Code Completion with Statistical Language Models

August 29, 2014
Veselin Raychev | Microsoft

In this talk, I present the problem of synthesizing code completions for programs using APIs. Given a program with holes, we synthesize completions for the holes with the most likely sequences of method calls that we learn from existing code.

The main idea of our approach is to reduce the problem of code completion to a natural-language processing problem of predicting probabilities of sentences. We design a simple and scalable static analysis that extracts sequences of method calls from large codebase, and index them into a statistical language model. Then we employ the language model to find the highest ranked sentences and use them to synthesize a code completion.

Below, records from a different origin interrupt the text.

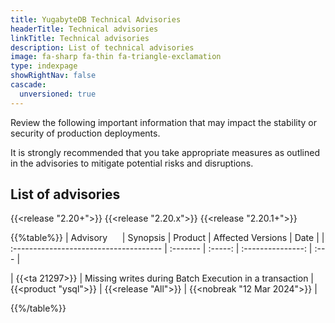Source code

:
 ```yaml
---
title: YugabyteDB Technical Advisories
headerTitle: Technical advisories
linkTitle: Technical advisories
description: List of technical advisories
image: fa-sharp fa-thin fa-triangle-exclamation
type: indexpage
showRightNav: false
cascade:
  unversioned: true
---
```


Review the following important information that may impact the stability or security of production deployments.

It is strongly recommended that you take appropriate measures as outlined in the advisories to mitigate potential risks and disruptions.

## List of advisories

{{<release "2.20+">}}  {{<release "2.20.x">}} {{<release "2.20.1+">}}

{{%table%}}
| Advisory&nbsp;&nbsp;&nbsp;&nbsp;&nbsp; | Synopsis | Product | Affected Versions | Date |
| :------------------------------------- | :------- | :-----: | :---------------: | :--- |

| {{<ta 21297>}}
| Missing writes during Batch Execution in a transaction
| {{<product "ysql">}}
| {{<release "All">}}
| {{<nobreak "12 Mar 2024">}}
|

{{%/table%}}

Our technique is capable of synthesizing sequences of method calls, calls that may span across multiple objects and methods together with their arguments. We implemented our approach for Java programs using Android APIs and our results show that the system is fast and effective. Virtually all computed completions typecheck and the desired completion appears in the first 3 results for 90% of the test cases.

Speaker Details

Veselin Raychev is a third year PhD student at ETH Zurich, Switzerland. Before ETH, Veselin has completed a MSc. degree in Artificial Intelligence at Sofia University in Bulgaria. His current research is in leveraging large code-bases in order to solve program analysis and synthesis tasks such as code completion, refactoring, code deobfuscation, etc. Previously, he worked as a Software Engineer at Google, where he led the team behind the public transportation routing of Google Maps.